#### About this task:
In the entries below, the word "model" appears on some lines. Copy each of those lines.

#### Supplied entries:
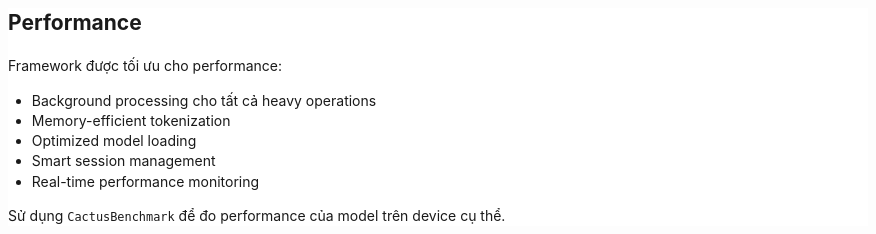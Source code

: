 ## Performance

Framework được tối ưu cho performance:

- Background processing cho tất cả heavy operations
- Memory-efficient tokenization
- Optimized model loading
- Smart session management
- Real-time performance monitoring

Sử dụng `CactusBenchmark` để đo performance của model trên device cụ thể.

#### Solution to this exercise:
- Optimized model loading
Sử dụng `CactusBenchmark` để đo performance của model trên device cụ thể.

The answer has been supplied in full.